The great Corey Locke Experiment is over and while Locke’s treatment in his three games with the Ottawa Senators has been met with indignation in some corners, the fact is if the Senators were looking for a 26-year-old journeyman as the answer to their offensive woes, their troubles are deeper than we ever could have imagined.

Or perhaps not. Their troubles are actually acutely deep. Yes, Locke is a former scoring champion and MVP in the Ontario Hockey League. Yes, he was leading the American Hockey League in scoring at the time of his recall, a status he did not relinquish in his three-game stint with the Senators. Yes, he is creative and talented and probably earned a chance to show his stuff to the NHL team.

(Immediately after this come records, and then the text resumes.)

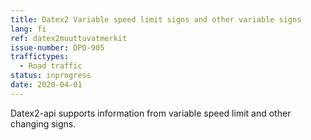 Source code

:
 ```yaml
---
title: Datex2 Variable speed limit signs and other variable signs 
lang: fi
ref: datex2muuttuvatmerkit
issue-number: DPO-905
traffictypes:
  - Road traffic
status: inprogress
date: 2020-04-01
---
```


Datex2-api supports information from variable speed limit and other changing signs. 
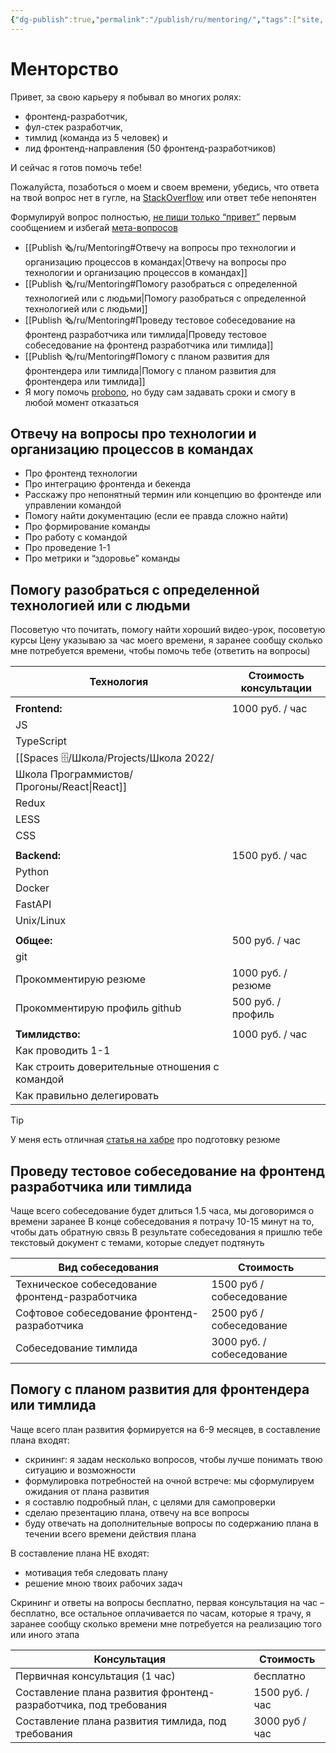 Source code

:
 ```yaml
---
{"dg-publish":true,"permalink":"/publish/ru/mentoring/","tags":["site, mentoring"]}
---
```


# Менторство
Привет, за свою карьеру я побывал во многих ролях: 
- фронтенд-разработчик,
- фул-стек разработчик, 
- тимлид (команда из 5 человек) и 
- лид фронтенд-направления (50 фронтенд-разработчиков)

И сейчас я готов помочь тебе!

Пожалуйста, позаботься о моем и своем времени, убедись, что ответа на твой вопрос нет в гугле, на [StackOverflow](https://stackoverflow.com/) или ответ тебе непонятен

Формулируй вопрос полностью,  [не пиши только “привет”](https://www.nohello.com/) первым сообщением и избегай [мета-вопросов](https://nometa.xyz/) 

- [[Publish 🗞/ru/Mentoring#Отвечу на вопросы про технологии и организацию процессов в командах\|Отвечу на вопросы про технологии и организацию процессов в командах]]
- [[Publish 🗞/ru/Mentoring#Помогу разобраться с определенной технологией или с людьми\|Помогу разобраться с определенной технологией или с людьми]]
- [[Publish 🗞/ru/Mentoring#Проведу тестовое собеседование на фронтенд разработчика или тимлида\|Проведу тестовое собеседование на фронтенд разработчика или тимлида]]
- [[Publish 🗞/ru/Mentoring#Помогу с планом развития для фронтендера или тимлида\|Помогу с планом развития для фронтендера или тимлида]]
- Я могу помочь [probono](https://ru.wikipedia.org/wiki/Pro_bono), но буду сам задавать сроки и смогу в любой момент отказаться

## Отвечу на вопросы про технологии и организацию процессов в командах
- Про фронтенд технологии
- Про интеграцию фронтенда и бекенда
- Расскажу про непонятный термин или концепцию во фронтенде или управлении командой
- Помогу найти документацию (если ее правда сложно найти)
- Про формирование команды
- Про работу с командой
- Про проведение 1-1 
- Про метрики и “здоровье” команды

## Помогу разобраться с определенной технологией или с людьми
Посоветую что почитать, помогу найти хороший видео-урок, посоветую курсы
Цену указываю за час моего времени, я заранее сообщу сколько мне потребуется времени, чтобы помочь тебе (ответить на вопросы)


| Технология                                     | Стоимость консультации |
| ---------------------------------------------- | ---------------------- |
|                                                |                        |
| **Frontend:**                                  | 1000 руб. / час        |
| JS                                             |                        |
| TypeScript                                     |                        |
| [[Spaces 🗄/Школа/Projects/Школа 2022/Школа Программистов/Прогоны/React\|React]]                                      |                        |
| Redux                                          |                        |
| LESS                                           |                        |
| CSS                                            |                        |
|                                                |                        |
| **Backend:**                                   | 1500 руб. / час        |
| Python                                         |                        |
| Docker                                         |                        |
| FastAPI                                        |                        |
| Unix/Linux                                     |                        |
|                                                |                        |
| **Общее:**                                     | 500 руб. / час         |
| git                                            |                        |
| Прокомментирую резюме                          | 1000 руб. / резюме                       |
| Прокомментирую профиль github                  | 500 руб. / профиль                       |
|                                                |                        |
| **Тимлидство:**                                | 1000 руб. / час        |
| Как проводить 1-1                              |                        |
| Как строить доверительные отношения с командой |                        |
| Как правильно делегировать                     |                        |

> [!TIP] 
> У меня есть отличная [статья на хабре](https://habr.com/ru/company/hh/blog/710446/) про подготовку резюме


## Проведу тестовое собеседование на фронтенд разработчика или тимлида
Чаще всего собеседование будет длиться 1.5 часа, мы договоримся о времени заранее
В конце собеседования я потрачу 10-15 минут на то, чтобы дать обратную связь
В результате собеседования я пришлю тебе текстовый документ с темами, которые следует подтянуть

| Вид собеседования                                | Стоимость      |
| ------------------------------------------------ | -------------- |
| Техническое собеседование  фронтенд-разработчика | 1500 руб / собеседование |
| Софтовое собеседование фронтенд-разработчика     | 2500 руб / собеседование |
| Собеседование тимлида                            | 3000 руб. / собеседование               |

## Помогу с планом развития для фронтендера или тимлида
Чаще всего план развития формируется на 6-9 месяцев, в составление плана входят:
- скрининг: я задам несколько вопросов, чтобы лучше понимать твою ситуацию и возможности
- формулировка потребностей на очной встрече: мы сформулируем ожидания от плана развития
- я составлю подробный план, с целями для самопроверки
- сделаю презентацию плана, отвечу на все вопросы
- буду отвечать на дополнительные вопросы по содержанию плана в течении всего времени действия плана

В составление плана НЕ входят:
- мотивация тебя следовать плану
- решение мною твоих рабочих задач

Скрининг и ответы на вопросы бесплатно, первая консультация на час – бесплатно, все остальное оплачивается по часам, которые я трачу, я заранее сообщу сколько времени мне потребуется на реализацию того или иного этапа

| Консультация                                                         | Стоимость       |
| -------------------------------------------------------------------- | --------------- |
| Первичная консультация (1 час)                                       | бесплатно       |
| Составление плана развития фронтенд-разработчика, под требования | 1500 руб. / час |
| Составление плана развития тимлида, под требования               | 3000 руб / час                |
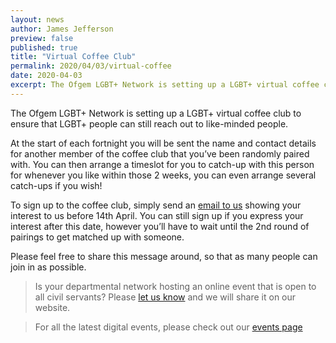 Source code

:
 ```yaml
---
layout: news
author: James Jefferson
preview: false
published: true
title: "Virtual Coffee Club"
permalink: 2020/04/03/virtual-coffee
date: 2020-04-03
excerpt: The Ofgem LGBT+ Network is setting up a LGBT+ virtual coffee club that you can join!
---
```


The Ofgem LGBT+ Network is setting up a LGBT+ virtual coffee club to ensure that LGBT+ people can still reach out to like-minded people.

At the start of each fortnight you will be sent the name and contact details for another member of the coffee club that you’ve been randomly paired with. You can then arrange a timeslot for you to catch-up with this person for whenever you like within those 2 weeks, you can even arrange several catch-ups if you wish!

To sign up to the coffee club, simply send an [email to us](mailto:info@civilservice.lgbt) showing your interest to us before 14th April. You can still sign up if you express your interest after this date, however you’ll have to wait until the 2nd round of pairings to get matched up with someone. 

Please feel free to share this message around, so that as many people can join in as possible.

>Is your departmental network hosting an online event that is open to all civil servants? Please [let us know](mailto:info@civilservice.lgbt) and we will share it on our website. 

>For all the latest digital events, please check out our [events page](https://www.civilservice.lgbt/events/) 
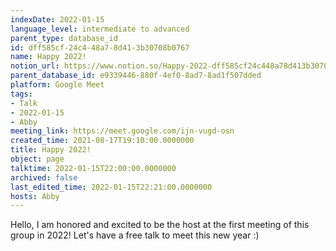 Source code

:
```yaml
---
indexDate: 2022-01-15
language_level: intermediate to advanced
parent_type: database_id
id: dff585cf-24c4-48a7-8d41-3b30708b0767
name: Happy 2022!
notion_url: https://www.notion.so/Happy-2022-dff585cf24c448a78d413b30708b0767
parent_database_id: e9339446-880f-4ef0-8ad7-8ad1f507dded
platform: Google Meet
tags:
- Talk
- 2022-01-15
- Abby
meeting_link: https://meet.google.com/ijn-vugd-osn
created_time: 2021-08-17T19:10:00.0000000
title: Happy 2022!
object: page
talktime: 2022-01-15T22:00:00.0000000
archived: false
last_edited_time: 2022-01-15T22:21:00.0000000
hosts: Abby
---
```


Hello, I am honored and excited to be the host at the first meeting of this group in 2022! Let's have a free talk to meet this new year :)





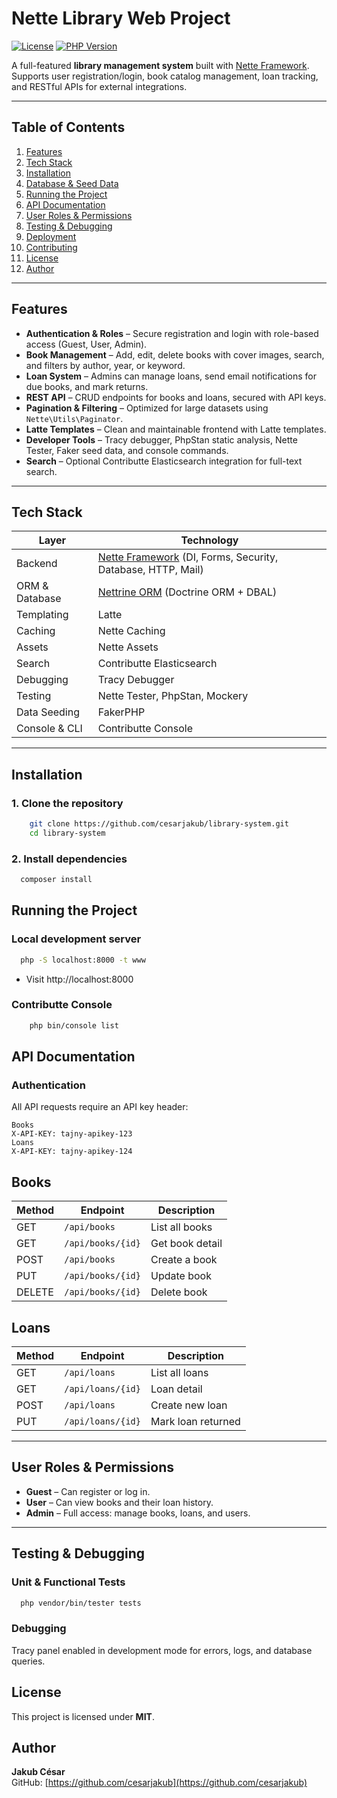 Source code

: # Nette Library Web Project

[![License](https://img.shields.io/badge/License-MIT-blue.svg)](LICENSE)
[![PHP Version](https://img.shields.io/badge/PHP-%3E%3D8.1-777BB4.svg)](https://www.php.net/)

A full-featured **library management system** built with [Nette Framework](https://nette.org/).  
Supports user registration/login, book catalog management, loan tracking, and RESTful APIs for external integrations.

---

## Table of Contents

1. [Features](#features)
2. [Tech Stack](#tech-stack)
3. [Installation](#installation)
4. [Database & Seed Data](#database--seed-data)
5. [Running the Project](#running-the-project)
6. [API Documentation](#api-documentation)
7. [User Roles & Permissions](#user-roles--permissions)
8. [Testing & Debugging](#testing--debugging)
9. [Deployment](#deployment)
10. [Contributing](#contributing)
11. [License](#license)
12. [Author](#author)

---

## Features

- **Authentication & Roles** – Secure registration and login with role-based access (Guest, User, Admin).
- **Book Management** – Add, edit, delete books with cover images, search, and filters by author, year, or keyword.
- **Loan System** – Admins can manage loans, send email notifications for due books, and mark returns.
- **REST API** – CRUD endpoints for books and loans, secured with API keys.
- **Pagination & Filtering** – Optimized for large datasets using `Nette\Utils\Paginator`.
- **Latte Templates** – Clean and maintainable frontend with Latte templates.
- **Developer Tools** – Tracy debugger, PhpStan static analysis, Nette Tester, Faker seed data, and console commands.
- **Search** – Optional Contributte Elasticsearch integration for full-text search.

---

## Tech Stack

| Layer | Technology |
|-------|------------|
| Backend | [Nette Framework](https://nette.org/) (DI, Forms, Security, Database, HTTP, Mail) |
| ORM & Database | [Nettrine ORM](https://nettrine.com/) (Doctrine ORM + DBAL) |
| Templating | Latte |
| Caching | Nette Caching |
| Assets | Nette Assets |
| Search | Contributte Elasticsearch |
| Debugging | Tracy Debugger |
| Testing | Nette Tester, PhpStan, Mockery |
| Data Seeding | FakerPHP |
| Console & CLI | Contributte Console |

---

## Installation

### 1. Clone the repository
```bash
    git clone https://github.com/cesarjakub/library-system.git
    cd library-system
```

### 2. Install dependencies
```bash
  composer install
```

## Running the Project

### Local development server
```bash
  php -S localhost:8000 -t www
```
- Visit http://localhost:8000

### Contributte Console
```bash
    php bin/console list
```

## API Documentation

### Authentication
All API requests require an API key header:

```http
Books
X-API-KEY: tajny-apikey-123
Loans
X-API-KEY: tajny-apikey-124
```

## Books
| Method | Endpoint          | Description       |
|--------|-----------------|-----------------|
| GET    | `/api/books`     | List all books   |
| GET    | `/api/books/{id}`| Get book detail  |
| POST   | `/api/books`     | Create a book    |
| PUT    | `/api/books/{id}`| Update book      |
| DELETE | `/api/books/{id}`| Delete book      |

## Loans
| Method | Endpoint          | Description       |
|--------|-----------------|-----------------|
| GET    | `/api/loans`     | List all loans   |
| GET    | `/api/loans/{id}`| Loan detail      |
| POST   | `/api/loans`     | Create new loan  |
| PUT    | `/api/loans/{id}`| Mark loan returned |

---

## User Roles & Permissions

- **Guest** – Can register or log in.
- **User** – Can view books and their loan history.
- **Admin** – Full access: manage books, loans, and users.

---

## Testing & Debugging

### Unit & Functional Tests
```bash
  php vendor/bin/tester tests
```

### Debugging
Tracy panel enabled in development mode for errors, logs, and database queries.

## License
This project is licensed under **MIT**.

## Author
**Jakub César**  
GitHub: [https://github.com/cesarjakub](https://github.com/cesarjakub)
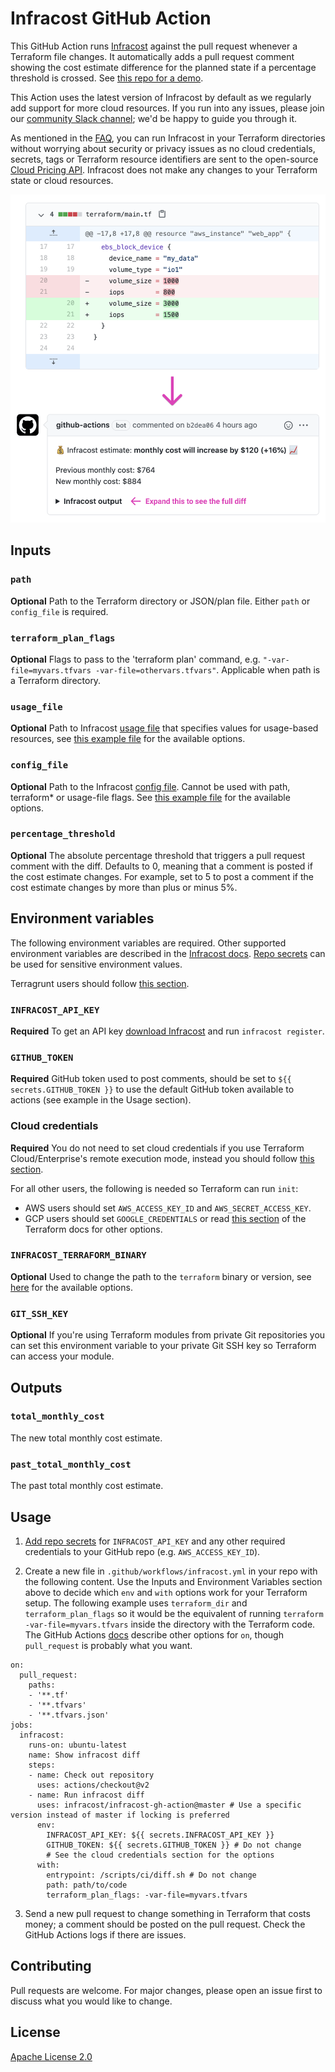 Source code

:# Infracost GitHub Action

This GitHub Action runs [Infracost](https://infracost.io) against the pull request whenever a Terraform file changes. It automatically adds a pull request comment showing the cost estimate difference for the planned state if a percentage threshold is crossed. See [this repo for a demo](https://github.com/infracost/gh-actions-demo).

This Action uses the latest version of Infracost by default as we regularly add support for more cloud resources. If you run into any issues, please join our [community Slack channel](https://www.infracost.io/community-chat); we'd be happy to guide you through it.

As mentioned in the [FAQ](https://www.infracost.io/docs/faq), you can run Infracost in your Terraform directories without worrying about security or privacy issues as no cloud credentials, secrets, tags or Terraform resource identifiers are sent to the open-source [Cloud Pricing API](https://github.com/infracost/cloud-pricing-api). Infracost does not make any changes to your Terraform state or cloud resources.

<img src="screenshot.png" width=557 alt="Example screenshot" />

## Inputs

### `path`

**Optional** Path to the Terraform directory or JSON/plan file. Either `path` or `config_file` is required.

### `terraform_plan_flags`

**Optional** Flags to pass to the 'terraform plan' command, e.g. `"-var-file=myvars.tfvars -var-file=othervars.tfvars"`. Applicable when path is a Terraform directory.

### `usage_file`

**Optional** Path to Infracost [usage file](https://www.infracost.io/docs/usage_based_resources#infracost-usage-file) that specifies values for usage-based resources, see [this example file](https://github.com/infracost/infracost/blob/master/infracost-usage-example.yml) for the available options.

### `config_file`

**Optional** Path to the Infracost [config file](https://www.infracost.io/docs/config_file/). Cannot be used with path, terraform* or usage-file flags. See [this example file](https://github.com/infracost/infracost/blob/master/infracost-example.yml) for the available options.

### `percentage_threshold`

**Optional** The absolute percentage threshold that triggers a pull request comment with the diff. Defaults to 0, meaning that a comment is posted if the cost estimate changes. For example, set to 5 to post a comment if the cost estimate changes by more than plus or minus 5%.

## Environment variables

The following environment variables are required. Other supported environment variables are described in the [Infracost docs](https://www.infracost.io/docs/environment_variables). [Repo secrets](https://docs.github.com/en/actions/configuring-and-managing-workflows/creating-and-storing-encrypted-secrets#creating-encrypted-secrets-for-a-repository) can be used for sensitive environment values.

Terragrunt users should follow [this section](https://www.infracost.io/docs/terragrunt).

### `INFRACOST_API_KEY`

**Required** To get an API key [download Infracost](https://www.infracost.io/docs/#installation) and run `infracost register`.

### `GITHUB_TOKEN`

**Required** GitHub token used to post comments, should be set to `${{ secrets.GITHUB_TOKEN }}` to use the default GitHub token available to actions (see example in the Usage section).

### Cloud credentials

**Required** You do not need to set cloud credentials if you use Terraform Cloud/Enterprise's remote execution mode, instead you should follow [this section](https://www.infracost.io/docs/terraform_cloud_enterprise).

For all other users, the following is needed so Terraform can run `init`:
- AWS users should set `AWS_ACCESS_KEY_ID` and `AWS_SECRET_ACCESS_KEY`.
- GCP users should set `GOOGLE_CREDENTIALS` or read [this section](https://registry.terraform.io/providers/hashicorp/google/latest/docs/guides/provider_reference#full-reference) of the Terraform docs for other options.

### `INFRACOST_TERRAFORM_BINARY`

**Optional** Used to change the path to the `terraform` binary or version, see [here](https://www.infracost.io/docs/environment_variables/#cicd-integrations) for the available options.

### `GIT_SSH_KEY`

**Optional** If you're using Terraform modules from private Git repositories you can set this environment variable to your private Git SSH key so Terraform can access your module.

## Outputs

### `total_monthly_cost`

The new total monthly cost estimate.

### `past_total_monthly_cost`

The past total monthly cost estimate.

## Usage

1. [Add repo secrets](https://docs.github.com/en/actions/configuring-and-managing-workflows/creating-and-storing-encrypted-secrets#creating-encrypted-secrets-for-a-repository) for `INFRACOST_API_KEY` and any other required credentials to your GitHub repo (e.g. `AWS_ACCESS_KEY_ID`).

2. Create a new file in `.github/workflows/infracost.yml` in your repo with the following content. Use the Inputs and Environment Variables section above to decide which `env` and `with` options work for your Terraform setup. The following example uses `terraform_dir` and `terraform_plan_flags` so it would be the equivalent of running `terraform -var-file=myvars.tfvars` inside the directory with the Terraform code. The GitHub Actions [docs](https://docs.github.com/en/actions/reference/workflow-syntax-for-github-actions#on) describe other options for `on`, though `pull_request` is probably what you want.

  ```
  on:
    pull_request:
      paths:
      - '**.tf'
      - '**.tfvars'
      - '**.tfvars.json'
  jobs:
    infracost:
      runs-on: ubuntu-latest
      name: Show infracost diff
      steps:
      - name: Check out repository
        uses: actions/checkout@v2
      - name: Run infracost diff
        uses: infracost/infracost-gh-action@master # Use a specific version instead of master if locking is preferred
        env:
          INFRACOST_API_KEY: ${{ secrets.INFRACOST_API_KEY }}
          GITHUB_TOKEN: ${{ secrets.GITHUB_TOKEN }} # Do not change
          # See the cloud credentials section for the options
        with:
          entrypoint: /scripts/ci/diff.sh # Do not change
          path: path/to/code
          terraform_plan_flags: -var-file=myvars.tfvars
  ```

3. Send a new pull request to change something in Terraform that costs money; a comment should be posted on the pull request. Check the GitHub Actions logs if there are issues.

## Contributing

Pull requests are welcome. For major changes, please open an issue first to discuss what you would like to change.

## License

[Apache License 2.0](https://choosealicense.com/licenses/apache-2.0/)
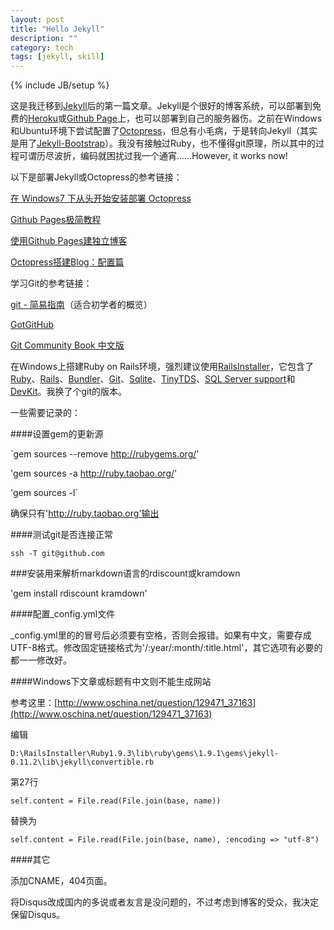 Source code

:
 ```yaml
---
layout: post
title: "Hello Jekyll"
description: ""
category: tech
tags: [jekyll, skill]
---
```

{% include JB/setup %}

这是我迁移到[Jekyll](https://github.com/mojombo/jekyll)后的第一篇文章。Jekyll是个很好的博客系统，可以部署到免费的[Heroku](http://www.heroku.com/)或[Github Page](http://pages.github.com/)上，也可以部署到自己的服务器伤。之前在Windows和Ubuntu环境下尝试配置了[Octopress](http://octopress.org/)，但总有小毛病，于是转向Jekyll（其实是用了[Jekyll-Bootstrap](http://jekyllbootstrap.com/)）。我没有接触过Ruby，也不懂得git原理，所以其中的过程可谓历尽波折，编码就困扰过我一个通宵……However, it works now!

以下是部署Jekyll或Octopress的参考链接：

[在 Windows7 下从头开始安装部署 Octopress](http://sinosmond.github.com/blog/2012/03/12/install-and-deploy-octopress-to-github-on-windows7-from-scratch/)

[Github Pages极简教程](http://chen.yanping.me/cn/blog/2012/03/18/github-pages-step-by-step/)

[使用Github Pages建独立博客](http://beiyuu.com/github-pages/)

[Octopress搭建Blog：配置篇](http://evsseny.appspot.com/2012/03/30/Octopress-blog-Configuration.html)

学习Git的参考链接：

[git - 简易指南](http://rogerdudler.github.com/git-guide/index.zh.html)（适合初学者的概览）

[GotGitHub](http://www.worldhello.net/gotgithub/index.html)

[Git Community Book 中文版](http://gitbook.liuhui998.com/index.html)

在Windows上搭建Ruby on Rails环境，强烈建议使用[RailsInstaller](http://railsinstaller.org/)，它包含了[Ruby](http://ruby-lang.org/)、[Rails](http://rubyonrails.org/)、[Bundler](http://gembundler.com/)、[Git](http://git-scm.com/)、[Sqlite](http://sqlite.org/)、[TinyTDS](https://github.com/rails-sqlserver/tiny_tds)、[SQL Server support](https://github.com/rails-sqlserver/activerecord-sqlserver-adapter)和[DevKit](https://github.com/oneclick/rubyinstaller/wiki/Development-Kit)。我换了个git的版本。

一些需要记录的：

####设置gem的更新源

`gem sources --remove http://rubygems.org/'

'gem sources -a http://ruby.taobao.org/'

'gem sources -l`

确保只有'http://ruby.taobao.org'输出

####测试git是否连接正常

`ssh -T git@github.com`

###安装用来解析markdown语言的rdiscount或kramdown

'gem install rdiscount kramdown'

####配置_config.yml文件

_config.yml里的的冒号后必须要有空格，否则会报错。如果有中文，需要存成UTF-8格式。修改固定链接格式为'/:year/:month/:title.html'，其它选项有必要的都一一修改好。

####Windows下文章或标题有中文则不能生成网站

参考这里：[http://www.oschina.net/question/129471_37163](http://www.oschina.net/question/129471_37163)

编辑

`D:\RailsInstaller\Ruby1.9.3\lib\ruby\gems\1.9.1\gems\jekyll-0.11.2\lib\jekyll\convertible.rb`

第27行

`self.content = File.read(File.join(base, name))`

替换为

`self.content = File.read(File.join(base, name), :encoding => "utf-8")`

####其它

添加CNAME，404页面。

将Disqus改成国内的多说或者友言是没问题的，不过考虑到博客的受众，我决定保留Disqus。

But Locke is also trapped in hockey purgatory in many ways. You could make the argument that the former Ottawa 67′s star is among a long line of players in hockey history who are too good for the minors, but not good enough for the NHL. Hockey purgatory has claimed many victims. Among those taking up permanent residence are/were Bruce Boudreau, Steve Maltais, Darren Haydar, Brett Sterling, Rich Chernomaz, Jody Gage, Donald MacLean, Fred Glover … the list goes on.

These players are all respectable in their own right, but often don’t have the size, strength and/or skating ability to withstand the rigours of the NHL. They often start their NHL tenure with a bang, but almost always fade away after a while. There’s little doubt the Senators expected that from Locke, who is already in his fourth professional organization.

The fact is, neither the Senators nor Locke ever really intended for him to be anything more than a fill-in guy. Otherwise, instead of commanding an enormous AHL sum of $250,000 a season and just the NHL minimum of $500,000 on a two-way deal, if Locke truly believed he was more than an AHL commodity he would have taken less to play in the AHL and more to play in the NHL. If the Senators had agreed, they would have been happy to pay it.

You could argue that with three games of fourth-line duty, Locke probably didn’t get much of a chance to show whether or not he belongs in the NHL. And he did manage to record his first NHL assist. But Locke probably never envisioned himself as a saviour. And the Senators didn’t either.